Can we have a conversation about Kamala Harris's ideas? | Kenan Malik

We expect Donald Trump to question her Americanness, but the left is equally desperate to label her

So, who is Kamala Harris, Joe Biden’s pick for US vice-president? No, not what does Harris believe, or what are her policies, or what is her record? Rather, the debate is about her identity.

Harris was born in Oakland, California. Her father is Jamaican, her mother Indian. For the right, that raises question about whether she is really American. For many on the left, it’s a question of whether she is black or African American or Asian American.

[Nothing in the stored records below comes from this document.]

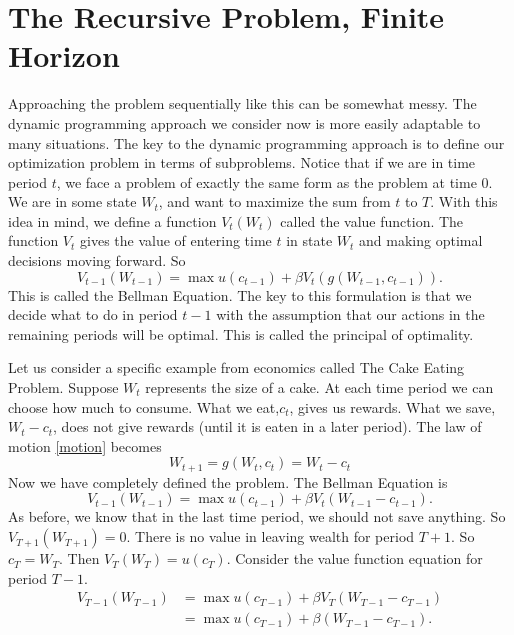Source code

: \section*{The Recursive Problem, Finite Horizon}\label{SecRecProbFinHor}
Approaching the problem sequentially like this can be somewhat messy.  The dynamic programming approach we consider now is more easily adaptable to many situations.  The key to the dynamic programming approach is to define our optimization problem in terms of subproblems.  Notice that if we are in time period $t$, we face a problem of exactly the same form as the problem at time $0$.  We are in some state $W_t$, and want to maximize the sum from $t$ to $T$.  With this idea in mind, we define a function $V_t(W_t)$ called the value function.  The function $V_t$ gives the value of entering time $t$ in state $W_t$ and making optimal decisions moving forward.  So
\begin{equation}\label{value}
V_{t-1}(W_{t-1}) = \max u(c_{t-1}) + \beta V_t(g(W_{t-1},c_{t-1})).
\end{equation}
This is called the Bellman Equation.  The key to this formulation is that we decide what to do in period $t-1$ with the assumption that our actions in the remaining periods will be optimal.  This is called the principal of optimality.

Let us consider a specific example from economics called The Cake Eating Problem.  Suppose $W_t$ represents the size of a cake.  At each time period we can choose how much to consume.  What we eat,$c_t$, gives us rewards.  What we save,$W_t-c_t$, does not give rewards (until it is eaten in a later period).  The law of motion \eqref{motion} becomes
\begin{equation}\label{LOM_EX}
W_{t+1} = g(W_t,c_t) = W_t-c_t
\end{equation}
Now we have completely defined the problem.  The Bellman Equation is
\begin{equation}
V_{t-1}(W_{t-1}) = \max u(c_{t-1}) + \beta V_t(W_{t-1}-c_{t-1}).
\end{equation}
As before, we know that in the last time period, we should not save anything.  So $V_{T+1}(W_{T+1}) = 0$.  There is no value in leaving wealth for period $T+1$.  So $c_T = W_T$.  Then $V_T(W_T) = u(c_T)$.  Consider the value function equation for period $T-1$.
\begin{align}
V_{T-1}(W_{T-1}) &= \max u(c_{T-1}) + \beta V_T(W_{T-1}-c_{T-1}) \\
                 &= \max u(c_{T-1}) + \beta (W_{T-1}-c_{T-1}). \\
\end{align}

For years, conservatives questioned whether Barack Obama was “really” American, a conspiracy theory that Donald Trump did much to promote. Now he has raised the same question about Harris, after Newsweek published a tortuous article by conservative law professor John Eastman, querying Harris’s eligibility to run.

No one doubts she was born in America, but the fact that her parents were immigrants has allowed conspiracy-mongers to question her Americanness. This has nothing to do with the facts or US law and everything to do with racialised notions of what it is to be American.

Meanwhile, there is a fierce debate on the left over Harris’s racial identity. She defines herself as “black”. Many use “black” and “African American” interchangeably but don’t consider Harris “African American” because she does not have an American slave background. Some Indian commentators have claimed that racism has led to her not being perceived as “Asian American”.

Kamala Harris is a case study in the banality and futility of identity labels. Not only can such labels not comprehend the messiness of reality, but the insistence that everyone must be placed in an identity box eases the way for those peddling reactionary claims about belonging.

Perhaps some day we can start debating her beliefs and policies?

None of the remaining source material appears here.